Announcing The Marion McClinton Legacy Fund

Marion McClinton

Our friend, Marion McClinton, passed away on November 28, 2019.

As an actor, director, playwright, and mentor, Marion’s devotion to the art of theater was absolute. Helming productions for over 20 years, nationally and internationally, he was an Obie-award winner and a Broadway legend, nominated for a Tony, winning an Olivier and an Audelco. He was considered the premiere August Wilson director, directing several of August’s plays, from regional premieres to Broadway runs. His work later in life, in Minnesota, was heralded and he would often say it was his best work. He was hugely important to the Playwrights’ Center, one of only seven artists in the Center’s close to fifty-year history to receive lifetime support as a legacy Core Writer. “Legacy” is an apt term when talking about Marion, whose impact on the American and Twin Cities theater landscape is immeasurable.

The Marion McClinton Legacy Fund

In the wake of Marion’s passing, a group of friends and loved ones have decided to launch a Legacy Fund in honor of Marion and his immense
contribution to the theatre community in Minnesota and beyond.

The goals for the Fund include:
1. Creation of a fellowship/scholarship for emerging actors, writers and directors.
2. Creation of an annual event celebrating the life and work of Marion.
3. Creation of a park bench in Marion’s honor.
4. Creation and placement of Marion’s archives and materials at a library to be accessible to the community.


Generations and generations from now, there will be people making theater who are doing so because of Marion, because of how generously and passionately Marion created; because he believed Black stories belong on stages of all sizes, and told those stories with nuance and empathy; because he had confidence in his aesthetic and an eye for talent. Because he fostered authentic and long-term collaborations, always challenging his collaborators to be bolder and more truthful.

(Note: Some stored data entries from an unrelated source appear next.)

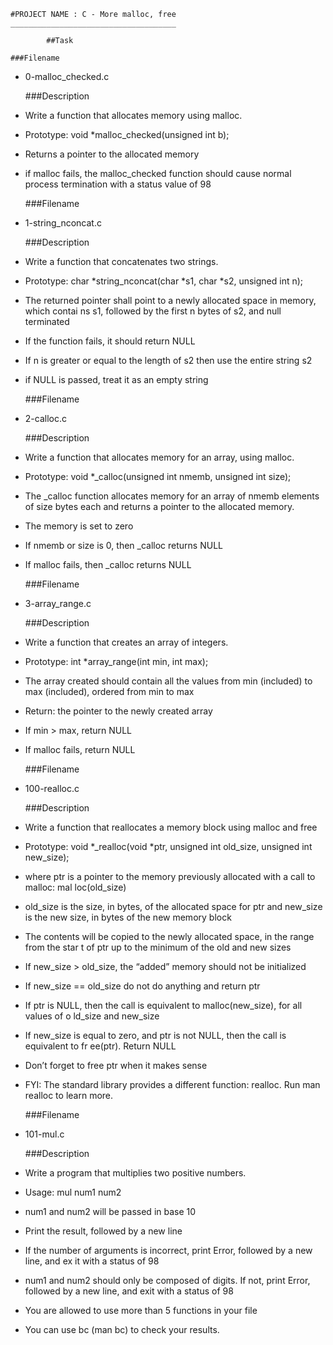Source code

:	#PROJECT NAME : C - More malloc, free
	_____________________________________

			##Task
 
	###Filename
* 0-malloc_checked.c
	
	###Description
* Write a function that allocates memory using malloc.
* Prototype: void *malloc_checked(unsigned int b);
* Returns a pointer to the allocated memory
* if malloc fails, the malloc_checked function should cause normal process termination with a status value of 98


	###Filename
* 1-string_nconcat.c

	###Description
* Write a function that concatenates two strings.
* Prototype: char *string_nconcat(char *s1, char *s2, unsigned int n);
* The returned pointer shall point to a newly allocated space in memory, which contai  ns s1, followed by the first n bytes of s2, and null terminated
* If the function fails, it should return NULL
* If n is greater or equal to the length of s2 then use the entire string s2
* if NULL is passed, treat it as an empty string


	###Filename
* 2-calloc.c

	###Description
* Write a function that allocates memory for an array, using malloc.
* Prototype: void *_calloc(unsigned int nmemb, unsigned int size);
* The _calloc function allocates memory for an array of nmemb elements of size bytes   each and returns a pointer to the allocated memory.
* The memory is set to zero
* If nmemb or size is 0, then _calloc returns NULL
* If malloc fails, then _calloc returns NULL


	###Filename
* 3-array_range.c

	###Description
* Write a function that creates an array of integers.
* Prototype: int *array_range(int min, int max);
* The array created should contain all the values from min (included) to max (included), ordered from min to max
* Return: the pointer to the newly created array
* If min > max, return NULL
* If malloc fails, return NULL


	###Filename
* 100-realloc.c

	###Description
* Write a function that reallocates a memory block using malloc and free
* Prototype: void *_realloc(void *ptr, unsigned int old_size, unsigned int new_size);
* where ptr is a pointer to the memory previously allocated with a call to malloc: mal  loc(old_size)
* old_size is the size, in bytes, of the allocated space for ptr
  and new_size is the new size, in bytes of the new memory block
* The contents will be copied to the newly allocated space, in the range from the star  t of ptr up to the minimum of the old and new sizes
* If new_size > old_size, the “added” memory should not be initialized
* If new_size == old_size do not do anything and return ptr
* If ptr is NULL, then the call is equivalent to malloc(new_size), for all values of o  ld_size and new_size
* If new_size is equal to zero, and ptr is not NULL, then the call is equivalent to fr  ee(ptr). Return NULL
* Don’t forget to free ptr when it makes sense
* FYI: The standard library provides a different function: realloc. Run man realloc to  learn more.


	###Filename
* 101-mul.c

	###Description
* Write a program that multiplies two positive numbers.
* Usage: mul num1 num2
* num1 and num2 will be passed in base 10
* Print the result, followed by a new line
* If the number of arguments is incorrect, print Error, followed by a new line, and ex  it with a status of 98
* num1 and num2 should only be composed of digits. If not, print Error, followed by a   new line, and exit with a status of 98
* You are allowed to use more than 5 functions in your file
* You can use bc (man bc) to check your results.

There are so many theater artists, in particular artists of color, who got their start and stuck with it because Marion believed in them. Marion talked about this lineage, about “the blood of those who came before me, who fought outrageous battles in outrageous times.” Marion’s blood will always run through the veins of American theater, the force of his remarkable life like a wind at our backs, pushing us toward something more challenging and profound; something that would make Marion proud.